Throughout the war Marie Lourdais constantly searched for and found her neighbors from La Gaubretière in the ranks of the army; in the aforementioned massacre she recognized several she had known, two who went by the name of Garreau and Gaboriau. On May 20, 1794, she left the commune of Saint-Michel with some wounded she knew to La Gaubretière; she found the entire village destroyed. Also ruined was General de Sapinaud's home, Le Sourdy, at the outskirts of the village; she visited the General soon after and was given a letter from him for Charette. Talking of Sapinaud, Marie noted, “He, too, liked to leave his Beaurepaire camp, to see La Gaubretière and his château du Sourdy again; everywhere he encountered nothing but heaps of ash. One day, I found him seated, looking at the debris of his castle. He then said to me: "Here, my poor Breton, you can see this: I have nothing left; but if our King were on his throne, all my misfortunes would be forgotten; I would be the happiest of men.”

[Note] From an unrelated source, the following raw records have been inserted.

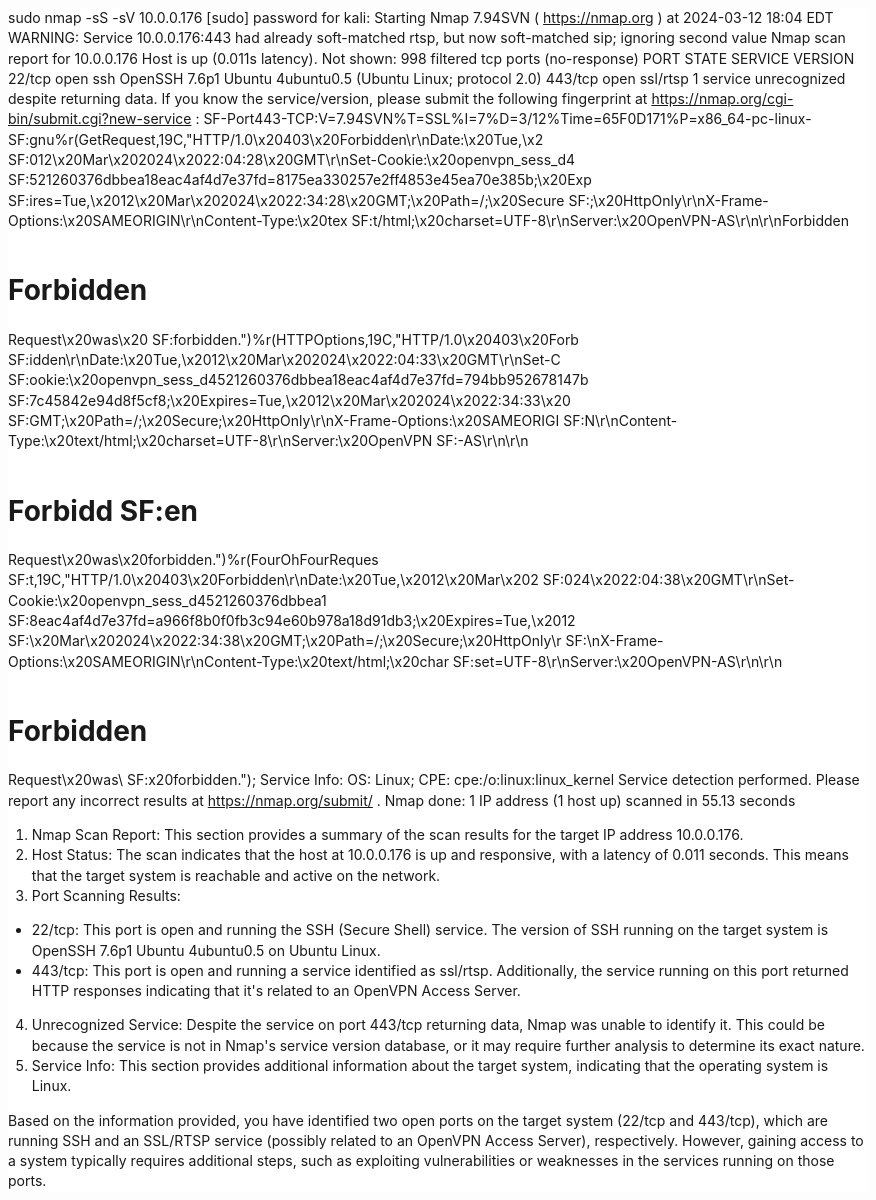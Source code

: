 sudo nmap -sS -sV 10.0.0.176 [sudo] password for kali: Starting Nmap 7.94SVN ( https://nmap.org ) at 2024-03-12 18:04 EDT WARNING: Service 10.0.0.176:443 had already soft-matched rtsp, but now soft-matched sip; ignoring second value Nmap scan report for 10.0.0.176 Host is up (0.011s latency). Not shown: 998 filtered tcp ports (no-response) PORT STATE SERVICE VERSION 22/tcp open ssh OpenSSH 7.6p1 Ubuntu 4ubuntu0.5 (Ubuntu Linux; protocol 2.0) 443/tcp open ssl/rtsp 1 service unrecognized despite returning data. If you know the service/version, please submit the following fingerprint at https://nmap.org/cgi-bin/submit.cgi?new-service : SF-Port443-TCP:V=7.94SVN%T=SSL%I=7%D=3/12%Time=65F0D171%P=x86\_64-pc-linux- SF:gnu%r(GetRequest,19C,"HTTP/1\.0\x20403\x20Forbidden\r\nDate:\x20Tue,\x2 SF:012\x20Mar\x202024\x2022:04:28\x20GMT\r\nSet-Cookie:\x20openvpn\_sess\_d4 SF:521260376dbbea18eac4af4d7e37fd=8175ea330257e2ff4853e45ea70e385b;\x20Exp SF:ires=Tue,\x2012\x20Mar\x202024\x2022:34:28\x20GMT;\x20Path=/;\x20Secure SF:;\x20HttpOnly\r\nX-Frame-Options:\x20SAMEORIGIN\r\nContent-Type:\x20tex SF:t/html;\x20charset=UTF-8\r\nServer:\x20OpenVPN-AS\r\n\r\n<html><head><t SF:itle>Forbidden</title></head><body><h1>Forbidden</h1>Request\x20was\x20 SF:forbidden\.</body></html>")%r(HTTPOptions,19C,"HTTP/1\.0\x20403\x20Forb SF:idden\r\nDate:\x20Tue,\x2012\x20Mar\x202024\x2022:04:33\x20GMT\r\nSet-C SF:ookie:\x20openvpn\_sess\_d4521260376dbbea18eac4af4d7e37fd=794bb952678147b SF:7c45842e94d8f5cf8;\x20Expires=Tue,\x2012\x20Mar\x202024\x2022:34:33\x20 SF:GMT;\x20Path=/;\x20Secure;\x20HttpOnly\r\nX-Frame-Options:\x20SAMEORIGI SF:N\r\nContent-Type:\x20text/html;\x20charset=UTF-8\r\nServer:\x20OpenVPN SF:-AS\r\n\r\n<html><head><title>Forbidden</title></head><body><h1>Forbidd SF:en</h1>Request\x20was\x20forbidden\.</body></html>")%r(FourOhFourReques SF:t,19C,"HTTP/1\.0\x20403\x20Forbidden\r\nDate:\x20Tue,\x2012\x20Mar\x202 SF:024\x2022:04:38\x20GMT\r\nSet-Cookie:\x20openvpn\_sess\_d4521260376dbbea1 SF:8eac4af4d7e37fd=a966f8b0f0fb3c94e60b978a18d91db3;\x20Expires=Tue,\x2012 SF:\x20Mar\x202024\x2022:34:38\x20GMT;\x20Path=/;\x20Secure;\x20HttpOnly\r SF:\nX-Frame-Options:\x20SAMEORIGIN\r\nContent-Type:\x20text/html;\x20char SF:set=UTF-8\r\nServer:\x20OpenVPN-AS\r\n\r\n<html><head><title>Forbidden< SF:/title></head><body><h1>Forbidden</h1>Request\x20was\x20forbidden\.</bo SF:dy></html>")%r(GenericLines,1C,"HTTP/1\.1\x20400\x20Bad\x20Request\r\n\ SF:r\n")%r(RTSPRequest,19C,"RTSP/1\.0\x20403\x20Forbidden\r\nDate:\x20Tue, SF:\x2012\x20Mar\x202024\x2022:04:53\x20GMT\r\nSet-Cookie:\x20openvpn\_sess SF:\_d4521260376dbbea18eac4af4d7e37fd=508ceef82b6bec076297418e3f3fe489;\x20 SF:Expires=Tue,\x2012\x20Mar\x202024\x2022:34:53\x20GMT;\x20Path=/;\x20Sec SF:ure;\x20HttpOnly\r\nX-Frame-Options:\x20SAMEORIGIN\r\nContent-Type:\x20 SF:text/html;\x20charset=UTF-8\r\nServer:\x20OpenVPN-AS\r\n\r\n<html><head SF:><title>Forbidden</title></head><body><h1>Forbidden</h1>Request\x20was\ SF:x20forbidden\.</body></html>"); Service Info: OS: Linux; CPE: cpe:/o:linux:linux\_kernel Service detection performed. Please report any incorrect results at https://nmap.org/submit/ . Nmap done: 1 IP address (1 host up) scanned in 55.13 seconds

1. Nmap Scan Report: This section provides a summary of the scan results for the target IP address 10.0.0.176.
2. Host Status: The scan indicates that the host at 10.0.0.176 is up and responsive, with a latency of 0.011 seconds. This means that the target system is reachable and active on the network.
3. Port Scanning Results:
* 22/tcp: This port is open and running the SSH (Secure Shell) service. The version of SSH running on the target system is OpenSSH 7.6p1 Ubuntu 4ubuntu0.5 on Ubuntu Linux.
* 443/tcp: This port is open and running a service identified as ssl/rtsp. Additionally, the service running on this port returned HTTP responses indicating that it's related to an OpenVPN Access Server.
4. Unrecognized Service: Despite the service on port 443/tcp returning data, Nmap was unable to identify it. This could be because the service is not in Nmap's service version database, or it may require further analysis to determine its exact nature.
5. Service Info: This section provides additional information about the target system, indicating that the operating system is Linux.

Based on the information provided, you have identified two open ports on the target system (22/tcp and 443/tcp), which are running SSH and an SSL/RTSP service (possibly related to an OpenVPN Access Server), respectively. However, gaining access to a system typically requires additional steps, such as exploiting vulnerabilities or weaknesses in the services running on those ports.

== Guerilla warfare and the end of the war ==

As the war declined, Charette and Sapinaud became guerrilla fighters; Marie Lourdais followed them and constantly delivered messages between the two. Her memoirs record the dates of many battles, ranging from before the treaty of La Jaunayne to January 5, 1795. She was also employed by the Abbé de la Colinière, who she helped to hide and delivered his messages to the General Charette, who was his cousin. After Sapinaud and Charette withdrew to Chavagnes only about a month before the end of the war, Marie Lourdais returned to the services of a Madame de Buor, who had her again assist the Abbé de la Colinière. She was sent one last time by the Abbé for General Charette; she then found that Charette had been wounded and taken by the Republicans in the woods of La Chabotterie, a few days before he was executed by a firing squad.

== Life after the war ==

Marie Lourdais served the Madame de Buor wherever her numerous affairs called for her, and they returned to La Gaubretière. Madame de Buor died in 1829 and Marie was taken in by the Madame's kind nephew, the mayor of La Gaubretière, M. de Rangot. In her final years she became blind; she died on the 30th of October, 1856, at the age or 95; she died the same day as her brother, Jeanne-Marie-Andrée Lourdais, who was only a year younger than herself.

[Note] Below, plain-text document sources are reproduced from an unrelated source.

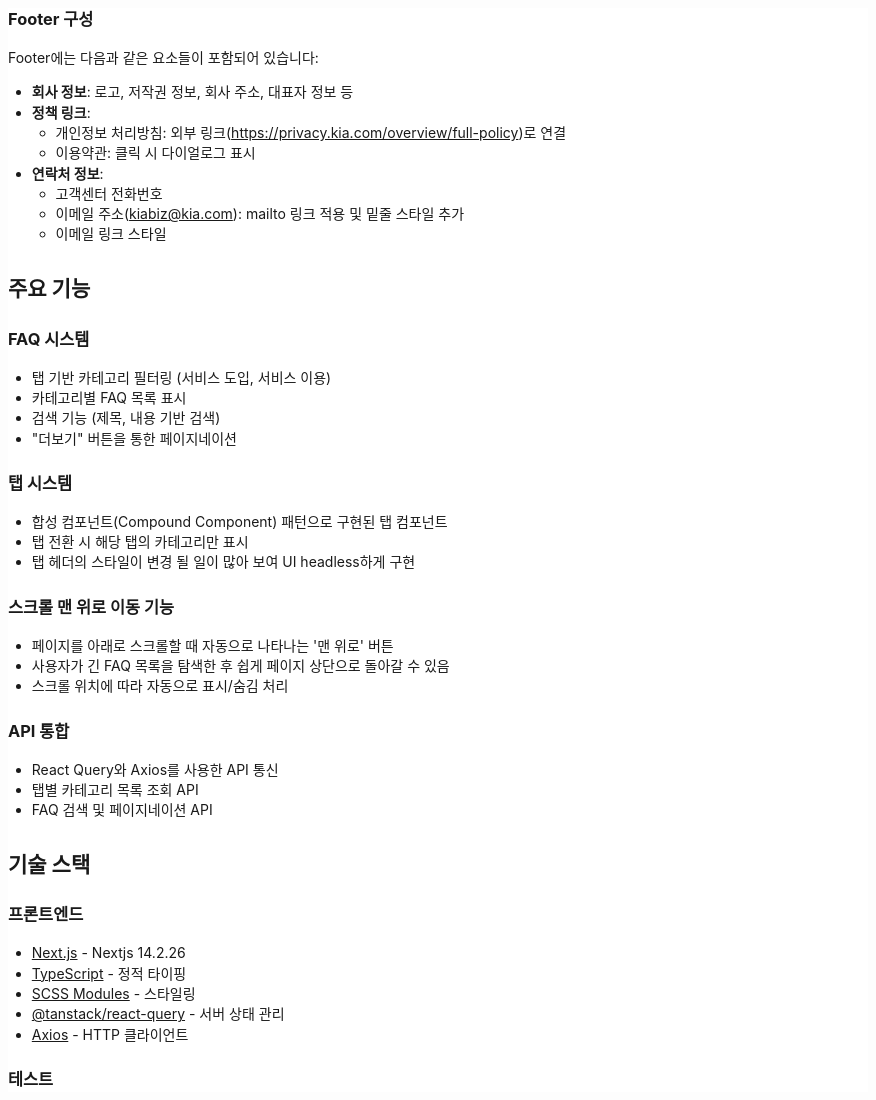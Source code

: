 ### Footer 구성

Footer에는 다음과 같은 요소들이 포함되어 있습니다:

- **회사 정보**: 로고, 저작권 정보, 회사 주소, 대표자 정보 등
- **정책 링크**:
  - 개인정보 처리방침: 외부 링크(https://privacy.kia.com/overview/full-policy)로 연결
  - 이용약관: 클릭 시 다이얼로그 표시
- **연락처 정보**:
  - 고객센터 전화번호
  - 이메일 주소(kiabiz@kia.com): mailto 링크 적용 및 밑줄 스타일 추가
  - 이메일 링크 스타일

## 주요 기능

### FAQ 시스템

- 탭 기반 카테고리 필터링 (서비스 도입, 서비스 이용)
- 카테고리별 FAQ 목록 표시
- 검색 기능 (제목, 내용 기반 검색)
- "더보기" 버튼을 통한 페이지네이션

### 탭 시스템

- 합성 컴포넌트(Compound Component) 패턴으로 구현된 탭 컴포넌트
- 탭 전환 시 해당 탭의 카테고리만 표시
- 탭 헤더의 스타일이 변경 될 일이 많아 보여 UI headless하게 구현

### 스크롤 맨 위로 이동 기능

- 페이지를 아래로 스크롤할 때 자동으로 나타나는 '맨 위로' 버튼
- 사용자가 긴 FAQ 목록을 탐색한 후 쉽게 페이지 상단으로 돌아갈 수 있음
- 스크롤 위치에 따라 자동으로 표시/숨김 처리

### API 통합

- React Query와 Axios를 사용한 API 통신
- 탭별 카테고리 목록 조회 API
- FAQ 검색 및 페이지네이션 API

## 기술 스택

### 프론트엔드

- [Next.js](https://nextjs.org/) - Nextjs 14.2.26
- [TypeScript](https://www.typescriptlang.org/) - 정적 타이핑
- [SCSS Modules](https://github.com/css-modules/css-modules) - 스타일링
- [@tanstack/react-query](https://tanstack.com/query) - 서버 상태 관리
- [Axios](https://axios-http.com/) - HTTP 클라이언트

### 테스트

“I will end up at his house for the rest of my days. I never got anything. God alone has rewarded me, since, now that I am blind, I am in a charitable house whose master provides for my needs.”
— Marie Lourdais, Autour de l'histoire de La Gaubretière: souvenirs de Marie Lourdais

Marie Lourdais’ assumed burial location is in the Cimetière de La Gaubretière.

== Relationship with the generals ==

Very soon after her entrance into the army, General Charette gave Marie the nickname ‘Bretonne’, often exclaiming ‘Ma Bretonne!’ upon seeing her; he did so because of her Breton origin; she also wore clothes from Brittany, so others could more easily recognize her. General Sapinaud also called her the same. Several times in her memoirs she mentions Sapinaud's kindness towards her;

“General Sapinaud liked me; he called me his parishioner, and each time I did errands for him, he gave me a drink from his gourd… [after the battle of Saint-Vincent in early 1794] I received bread and a pair of shoes; it was General de Sapinaud who gave me the shoes.”

== Popular culture ==

Marie Lourdais is written about by Thérèse Rouchette, "Femmes Oubliées de la Guerre de Vendée"
In 'Le Dernier Panache', a show about the General François de Charette at the historically themed park the Puy du Fou, Marie Lourdais is depicted as giving the General an urgent message that the Bocage is burning.